Regardless of how the benefit and restriction are described, the program operates to identify and exclude otherwise eligible schools on the basis of their religious exercise.
Some 5,000 of Maine’s 180,000 school-age children live in areas where there is no public school. The state has for decades offered tuition assistance to them, allowing their parents to select a nearby school — school choice, in other words — for their kids.
For years, the state has prohibited those parents from selecting a school that teaches religious values. The parents of children discriminated against brought suit — Carson v. Makin — claiming discrimination under the First Amendment.

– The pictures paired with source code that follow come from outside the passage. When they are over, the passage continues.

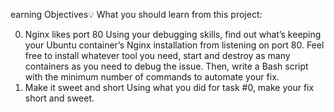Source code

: earning Objectives💡
What you should learn from this project:

0. Nginx likes port 80
Using your debugging skills, find out what’s keeping your Ubuntu container’s Nginx installation from listening on port 80. Feel free to install whatever tool you need, start and destroy as many containers as you need to debug the issue. Then, write a Bash script with the minimum number of commands to automate your fix.
1. Make it sweet and short
Using what you did for task #0, make your fix short and sweet.
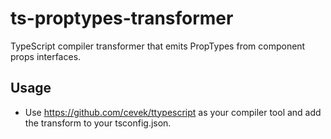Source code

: # ts-proptypes-transformer

TypeScript compiler transformer that emits PropTypes from component props interfaces.

## Usage

-   Use https://github.com/cevek/ttypescript as your compiler tool and add the transform to your tsconfig.json.
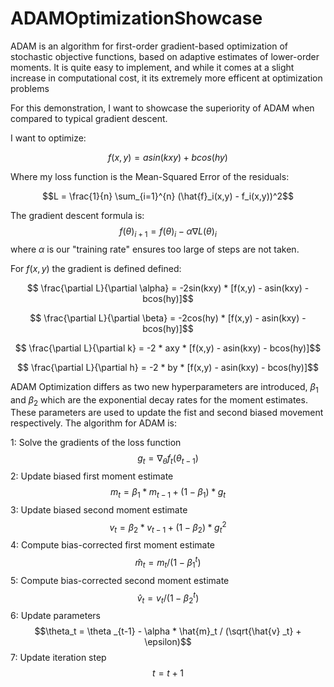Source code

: # ADAMOptimizationShowcase
ADAM is an algorithm for first-order gradient-based optimization of stochastic objective functions, based on adaptive estimates of lower-order moments. It is quite easy to implement, and while it comes at a slight increase in computational cost, it its extremely more efficent at optimization problems

For this demonstration, I want to showcase the superiority of ADAM when compared to typical gradient descent.

I want to optimize:

$$f(x,y) = asin(kxy) + bcos(hy)$$

Where my loss function is the Mean-Squared Error of the residuals:

$$L = \frac{1}{n} \sum_{i=1}^{n} (\hat{f}_i(x,y) - f_i(x,y))^2$$

The gradient descent formula is:
$$f(\theta)_{i+1} = f(\theta) _{i} - \alpha \nabla L(\theta) _{i}$$
where $\alpha$ is our "training rate" ensures too large of steps are not taken.

For $f(x,y)$ the gradient is defined defined:

$$ \frac{\partial L}{\partial \alpha} = -2sin(kxy) * [f(x,y) - asin(kxy) - bcos(hy)]$$

$$ \frac{\partial L}{\partial \beta} = -2cos(hy) * [f(x,y) - asin(kxy) - bcos(hy)]$$

$$ \frac{\partial L}{\partial k} = -2 * axy * [f(x,y) - asin(kxy) - bcos(hy)]$$

$$ \frac{\partial L}{\partial h} = -2 * by * [f(x,y) - asin(kxy) - bcos(hy)]$$

ADAM Optimization differs as two new hyperparameters are introduced, $\beta _1$ and $\beta _2$ which are the exponential decay rates for the moment estimates. These parameters are used to update the fist and second biased movement respectively. The algorithm for ADAM is:

1: Solve the gradients of the loss function $$g_t = \nabla _\theta f_t (\theta _{t-1})$$
2: Update biased first moment estimate $$m_t = \beta _1 * m _{t-1} + (1-\beta _1) * g_t$$
3: Update biased second moment estimate $$v_t = \beta _2 * v _{t-1} + (1-\beta _2) * g_t^2$$
4: Compute bias-corrected first moment estimate $$\hat{m}_t = m_t / (1- \beta _1 ^t)$$
5: Compute bias-corrected second moment estimate $$\hat{v}_t = v_t / (1 - \beta _2 ^t) $$
6: Update parameters $$\theta_t = \theta _{t-1} - \alpha * \hat{m}_t / (\sqrt{\hat{v} _t} + \epsilon)$$
7: Update iteration step $$ t = t+1 $$
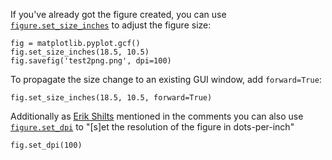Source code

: If you've already got the figure created, you can use [`figure.set_size_inches`][1] to adjust the figure size:

    fig = matplotlib.pyplot.gcf()
    fig.set_size_inches(18.5, 10.5)
    fig.savefig('test2png.png', dpi=100)

To propagate the size change to an existing GUI window, add `forward=True`:

    fig.set_size_inches(18.5, 10.5, forward=True)

Additionally as [Erik Shilts](https://stackoverflow.com/users/599139/erik-shilts) mentioned in the comments you can also use [`figure.set_dpi`][2] to "[s]et the resolution of the figure in dots-per-inch"

    fig.set_dpi(100)


  [1]: https://matplotlib.org/stable/api/figure_api.html#matplotlib.figure.Figure.set_size_inches
  [2]: https://matplotlib.org/stable/api/figure_api.html#matplotlib.figure.Figure.set_dpi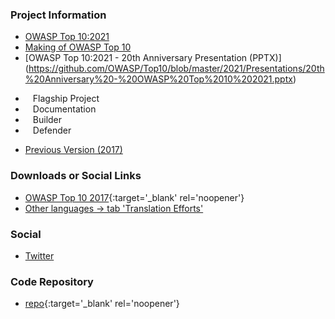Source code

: ### Project Information

- [OWASP Top 10:2021](https://owasp.org/Top10)
- [Making of OWASP Top 10](https://www.owasptopten.org/)
- [OWASP Top 10:2021 - 20th Anniversary Presentation (PPTX)] (https://github.com/OWASP/Top10/blob/master/2021/Presentations/20th%20Anniversary%20-%20OWASP%20Top%2010%202021.pptx)
* <i class="fas fa-flag" style="font-size: 1.2em; color:#2ADA08;"></i><span style="font-size:1.0em;padding-left:12px;">Flagship Project</span>
* <i class="fas fa-book" style="font-size: 1.2em; color:#233e81;"></i><span style="font-size:1.0em;padding-left:12px;">Documentation</span>
* <i class="fas fa-toolbox" style="font-size: 1.2em; color:#233e81;"></i><span style="font-size:1.0em;padding-left:12px;">Builder</span> 
* <i class="fas fa-shield-alt" style="font-size: 1.2em; color:#233e81;"></i><span style="font-size:1.0em;padding-left:12px;">Defender</span>
- [Previous Version (2017)](2017)

### Downloads or Social Links

- [OWASP Top 10 2017](/www-pdf-archive/OWASP_Top_10-2017_%28en%29.pdf.pdf){:target='_blank' rel='noopener'}
- [Other languages &rarr; tab 'Translation Efforts']({{site.baseurl}}/#div-translation_efforts)

### Social

- [Twitter](https://twitter.com/owasptop10)

### Code Repository

- [repo](https://github.com/OWASP/Top10){:target='_blank' rel='noopener'}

Having lost their case in lower courts, the parents appealed to the Supreme Court. It took the case, heard the oral arguments in January, and reversed lower courts in their ruling.
While this appears to be a minor skirmish in the war against religion, it is fraught with great significance in the overall battle. For years Thomas Jefferson’s infamous letter to the Danbury Baptists, in which he used the phrase “separation of church and state,” has been used as a hammer by atheists and socialists to discriminate against and ultimately abolish all religious influence in the culture.

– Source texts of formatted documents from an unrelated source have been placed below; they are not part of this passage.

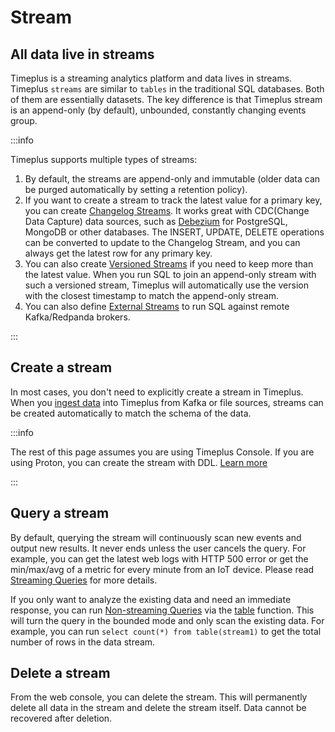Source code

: # Stream

## All data live in streams

Timeplus is a streaming analytics platform and data lives in streams. Timeplus `streams` are similar to `tables` in the traditional SQL databases. Both of them are essentially datasets. The key difference is that Timeplus stream is an append-only (by default), unbounded, constantly changing events group.

:::info

Timeplus supports multiple types of streams:

1. By default, the streams are append-only and immutable (older data can be purged automatically by setting a retention policy).
2. If you want to create a stream to track the latest value for a primary key, you can create [Changelog Streams](changelog-stream). It works great with CDC(Change Data Capture) data sources, such as [Debezium](https://debezium.io/) for PostgreSQL, MongoDB or other databases. The INSERT, UPDATE, DELETE operations can be converted to update to the Changelog Stream, and you can always get the latest row for any primary key.
3. You can also create [Versioned Streams](versioned-stream) if you need to keep more than the latest value. When you run SQL to join an append-only stream with such a versioned stream, Timeplus will automatically use the version with the closest timestamp to match the append-only stream.
4. You can also define [External Streams](external-stream) to run SQL against remote Kafka/Redpanda brokers.

:::

## Create a stream

In most cases, you don't need to explicitly create a stream in Timeplus. When you [ingest data](ingestion) into Timeplus from Kafka or file sources, streams can be created automatically to match the schema of the data.

:::info

The rest of this page assumes you are using Timeplus Console. If you are using Proton, you can create the stream with DDL. [Learn more](proton-create-stream)

:::

## Query a stream

By default, querying the stream will continuously scan new events and output new results. It never ends unless the user cancels the query. For example, you can get the latest web logs with HTTP 500 error or get the min/max/avg of a metric for every minute from an IoT device. Please read [Streaming Queries](stream-query) for more details.

If you only want to analyze the existing data and need an immediate response, you can run [Non-streaming Queries](history) via the [table](functions_for_streaming#table) function. This will turn the query in the bounded mode and only scan the existing data. For example, you can run `select count(*) from table(stream1)` to get the total number of rows in the data stream.



## Delete a stream

From the web console, you can delete the stream. This will permanently delete all data in the stream and delete the stream itself. Data cannot be recovered after deletion.

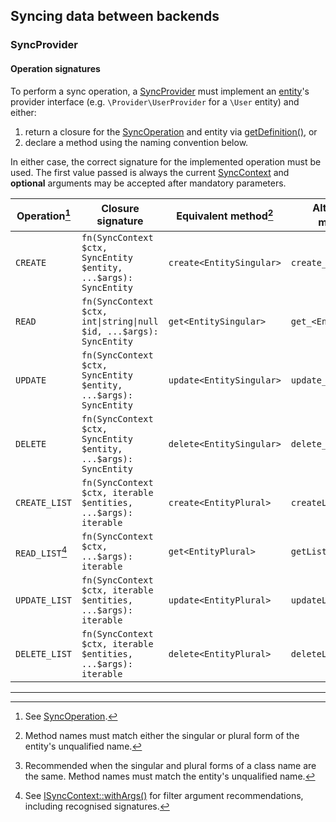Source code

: ## Syncing data between backends

### SyncProvider

#### Operation signatures

To perform a sync operation, a [SyncProvider][SyncProvider] must implement an
[entity][SyncEntity]'s provider interface (e.g. `\Provider\UserProvider` for a
`\User` entity) and either:

1. return a closure for the [SyncOperation][SyncOperation] and entity via
   [getDefinition()][getDefinition], or
2. declare a method using the naming convention below.

In either case, the correct signature for the implemented operation must be
used. The first value passed is always the current [SyncContext][SyncContext]
and **optional** arguments may be accepted after mandatory parameters.

| Operation[^op]  | Closure signature                                                   | Equivalent method[^1]    | Alternative method[^2] |
| --------------- | ------------------------------------------------------------------- | ------------------------ | ---------------------- |
| `CREATE`        | `fn(SyncContext $ctx, SyncEntity $entity, ...$args): SyncEntity`    | `create<EntitySingular>` | `create_<Entity>`      |
| `READ`          | `fn(SyncContext $ctx, int\|string\|null $id, ...$args): SyncEntity` | `get<EntitySingular>`    | `get_<Entity>`         |
| `UPDATE`        | `fn(SyncContext $ctx, SyncEntity $entity, ...$args): SyncEntity`    | `update<EntitySingular>` | `update_<Entity>`      |
| `DELETE`        | `fn(SyncContext $ctx, SyncEntity $entity, ...$args): SyncEntity`    | `delete<EntitySingular>` | `delete_<Entity>`      |
| `CREATE_LIST`   | `fn(SyncContext $ctx, iterable $entities, ...$args): iterable`      | `create<EntityPlural>`   | `createList_<Entity>`  |
| `READ_LIST`[^3] | `fn(SyncContext $ctx, ...$args): iterable`                          | `get<EntityPlural>`      | `getList_<Entity>`     |
| `UPDATE_LIST`   | `fn(SyncContext $ctx, iterable $entities, ...$args): iterable`      | `update<EntityPlural>`   | `updateList_<Entity>`  |
| `DELETE_LIST`   | `fn(SyncContext $ctx, iterable $entities, ...$args): iterable`      | `delete<EntityPlural>`   | `deleteList_<Entity>`  |

[^op]: See [SyncOperation][SyncOperation].

[^1]: Method names must match either the singular or plural form of the entity's
    unqualified name.

[^2]: Recommended when the singular and plural forms of a class name are the
    same. Method names must match the entity's unqualified name.

[^3]: See [ISyncContext::withArgs()][withArgs] for filter argument
    recommendations, including recognised signatures.


---

[getDefinition]: https://lkrms.github.io/php-util/classes/Lkrms-Sync-Concept-SyncProvider.html#method_getDefinition
[SyncContext]: https://lkrms.github.io/php-util/classes/Lkrms-Sync-Support-SyncContext.html
[SyncEntity]: https://lkrms.github.io/php-util/classes/Lkrms-Sync-Concept-SyncEntity.html
[SyncOperation]: https://lkrms.github.io/php-util/classes/Lkrms-Sync-Support-SyncOperation.html
[SyncProvider]: https://lkrms.github.io/php-util/classes/Lkrms-Sync-Concept-SyncProvider.html
[withArgs]: https://lkrms.github.io/php-util/classes/Lkrms-Sync-Contract-ISyncContext.html#method_withArgs


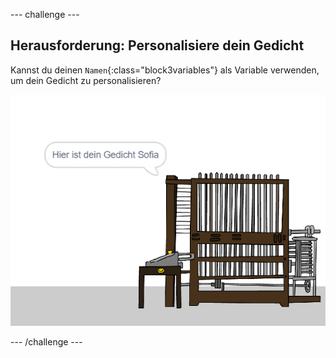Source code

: \--- challenge \---

## Herausforderung: Personalisiere dein Gedicht

Kannst du deinen `Namen`{:class="block3variables"} als Variable verwenden, um dein Gedicht zu personalisieren?

![Screenshot](images/poetry-name-comp.png)

\--- /challenge \---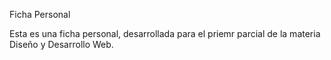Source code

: Ficha Personal

Esta es una ficha personal, desarrollada para el priemr parcial de la materia Diseño y Desarrollo Web.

In explaining the historic importance of a proper understanding of the Founding Fathers’ intentions, Wallbuilders’ David Barton noted, “The First Amendment was intended to keep government out of regulating religion, but it did not keep religion out of government or the public square.”
In the 6-3 decision Justice Sonia Sotomayor recognized immediately the threat of such high court decisions to remove that hammer from atheists and socialists, falsely claiming, “This Court continues to dismantle the wall of separation between church and state that the Framers sought to build.”
The Wall Street Journal decried the decision, recognizing that threat, referring to the decision as “the latest … by a conservative majority [who are] skeptical of precedents that draw a bright line between church and state.”
The Journal is referring to two recent high court decisions that reflect the Founders’ original intent, including Trinity Lutheran v. Comer and Espinoza v. Montana Dept. of Revenue.
In Trinity Lutheran, money granted by the state of Missouri for playground resurfacing excluded those owned or controlled by a church. Writing for the majority in that case, Chief Justice Roberts said:
The exclusion of Trinity Lutheran from a public benefit for which it is otherwise qualified, solely because it is a church, is odious to our Constitution … and cannot stand.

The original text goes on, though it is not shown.